Последние недели в Москве
В конце июля 1962 года моего шефа по кафедре В. М. Клечковского вызвали на заседание партийного комитета академии для обсуждения вопроса об «антипартийной, антинаучной, антисоветской и клеветнической» рукописи Ж. А. Медведева. Клечковский пытался как-то меня защищать, но получил за это строгий партийный выговор. Предложений о моем увольнении пока не было, однако кто-то уже высказал мысль перевести меня с кафедры агрохимии в один из подмосковных учхозов, чтобы «сочинитель пасквилей познакомился с практической работой». Клечковский был готов к сопротивлению, несмотря на партийные взыскания. В 1962 году ему шел 61-й год, но его имя не было широко известно за пределами ТСХА. Влияние его было довольно высоким, но скрытым, так как определялось оно руководящей работой в секретной лаборатории биофизики ТСХА и по сверхсекретной программе экологической и сельскохозяйственной реабилитации огромной территории (21 тыс. кв. км) на Южном Урале, которая оказалась загрязненной долгоживущими радиоактивными изотопами в результате произошедшего в сентябре 1957 года взрыва хранилища ядерных отходов от производства плутония для атомных и водородных бомб. Клечковский входил в состав различных комиссий, где с ним советовались всесильные физики-атомщики. Он мог посещать закрытые атомные городки, где велся мониторинг радиоактивного загрязнения территории и сбросов радиоизотопов в природные и искусственные водоемы. Заменить его на этих постах никто бы не смог. В некоторых районах, где работал Клечковский с сотрудниками, был очень высокий радиоактивный фон. Правильно следить за дозами облучения тогда еще не умели. Опасность облучения и радиоактивного загрязнения недооценивалась, причем прежде всего из-за отсутствия генетического мониторинга. Все подобные работы в настоящее время относятся к высшей категории вредности. Клечковский получил два ордена Ленина и много других наград и премий, но и он, и его сотрудники заплатили за эту работу своим здоровьем.

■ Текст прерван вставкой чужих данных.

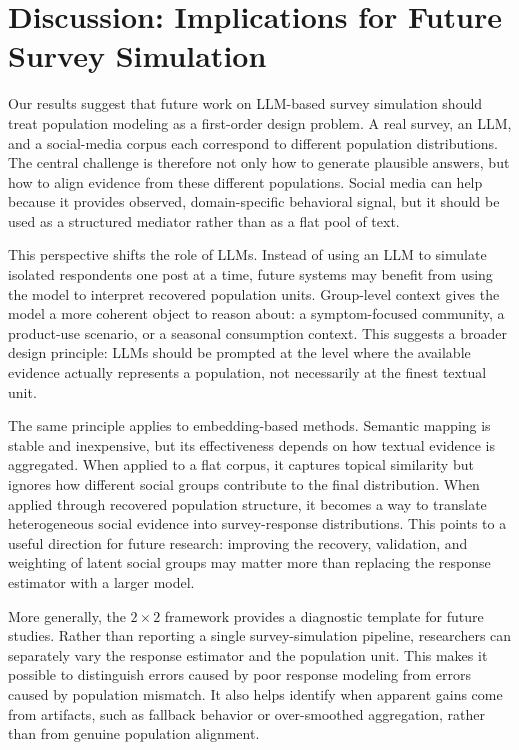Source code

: \documentclass{article}
\begin{document}
\section{Discussion: Implications for Future Survey Simulation}
\label{sec:discussion}

Our results suggest that future work on LLM-based survey simulation should treat population modeling as a first-order design problem.
A real survey, an LLM, and a social-media corpus each correspond to different population distributions.
The central challenge is therefore not only how to generate plausible answers,
but how to align evidence from these different populations.
Social media can help because it provides observed, domain-specific behavioral signal,
but it should be used as a structured mediator rather than as a flat pool of text.

This perspective shifts the role of LLMs.
Instead of using an LLM to simulate isolated respondents one post at a time,
future systems may benefit from using the model to interpret recovered population units.
Group-level context gives the model a more coherent object to reason about:
a symptom-focused community, a product-use scenario, or a seasonal consumption context.
This suggests a broader design principle:
LLMs should be prompted at the level where the available evidence actually represents a population,
not necessarily at the finest textual unit.

The same principle applies to embedding-based methods.
Semantic mapping is stable and inexpensive,
but its effectiveness depends on how textual evidence is aggregated.
When applied to a flat corpus, it captures topical similarity but ignores how different social groups contribute to the final distribution.
When applied through recovered population structure,
it becomes a way to translate heterogeneous social evidence into survey-response distributions.
This points to a useful direction for future research:
improving the recovery, validation, and weighting of latent social groups may matter more than replacing the response estimator with a larger model.

More generally, the $2\times2$ framework provides a diagnostic template for future studies.
Rather than reporting a single survey-simulation pipeline,
researchers can separately vary the response estimator and the population unit.
This makes it possible to distinguish errors caused by poor response modeling from errors caused by population mismatch.
It also helps identify when apparent gains come from artifacts, such as fallback behavior or over-smoothed aggregation,
rather than from genuine population alignment.
\end{document}
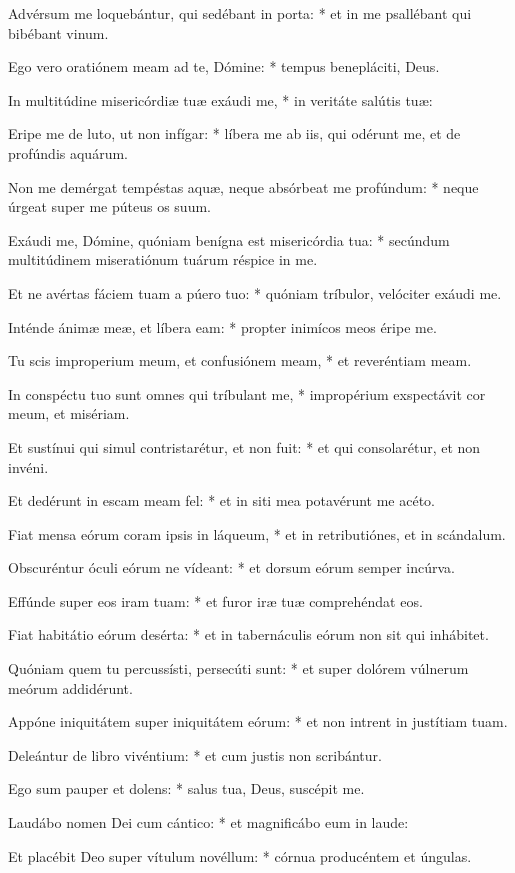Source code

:Advérsum me loquebántur, qui sedébant in porta: * et in me psallébant qui bibébant vinum.

Ego vero oratiónem meam ad te, Dómine: * tempus benepláciti, Deus.

In multitúdine misericórdiæ tuæ exáudi me, * in veritáte salútis tuæ:

Eripe me de luto, ut non infígar: * líbera me ab iis, qui odérunt me, et de profúndis aquárum.

Non me demérgat tempéstas aquæ, neque absórbeat me profúndum: * neque úrgeat super me púteus os suum.

Exáudi me, Dómine, quóniam benígna est misericórdia tua: * secúndum multitúdinem miseratiónum tuárum réspice in me.

Et ne avértas fáciem tuam a púero tuo: * quóniam tríbulor, velóciter exáudi me.

Inténde ánimæ meæ, et líbera eam: * propter inimícos meos éripe me.

Tu scis improperium meum, et confusiónem meam, * et reveréntiam meam.

In conspéctu tuo sunt omnes qui tríbulant me, * impropérium exspectávit cor meum, et misériam.

Et sustínui qui simul contristarétur, et non fuit: * et qui consolarétur, et non invéni.

Et dedérunt in escam meam fel: * et in siti mea potavérunt me acéto.

Fiat mensa eórum coram ipsis in láqueum, * et in retributiónes, et in scándalum.

Obscuréntur óculi eórum ne vídeant: * et dorsum eórum semper incúrva.

Effúnde super eos iram tuam: * et furor iræ tuæ comprehéndat eos.

Fiat habitátio eórum desérta: * et in tabernáculis eórum non sit qui inhábitet.

Quóniam quem tu percussísti, persecúti sunt: * et super dolórem vúlnerum meórum addidérunt.

Appóne iniquitátem super iniquitátem eórum: * et non intrent in justítiam tuam.

Deleántur de libro vivéntium: * et cum justis non scribántur.

Ego sum pauper et dolens: * salus tua, Deus, suscépit me.

Laudábo nomen Dei cum cántico: * et magnificábo eum in laude:

Et placébit Deo super vítulum novéllum: * córnua producéntem et úngulas.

Я уже понимал, что моя рукопись, которая была прямо направлена против Лысенко, но косвенно и против политики и действий Хрущева, могла осложнить борьбу Тимирязевской академии за свое выживание. И мне нужно было покидать столь дорогую мне Тимирязевку. Каких-либо предложений о научной работе из других мест не поступало, но возможных вакансий за пределами Москвы было много. Именно в тот период Москву «разгружали» от переполнявших ее научных институтов, переводя их в другие области и регионы. Был взят общий курс на децентрализацию науки и экономики. Но перевести институт в другой город намного легче, чем обеспечить переезд туда его сотрудников, и это создавало за пределами Москвы множество вакансий. В то время приобретала большую популярность именно молекулярная биология, изучение белков и нуклеиновых кислот.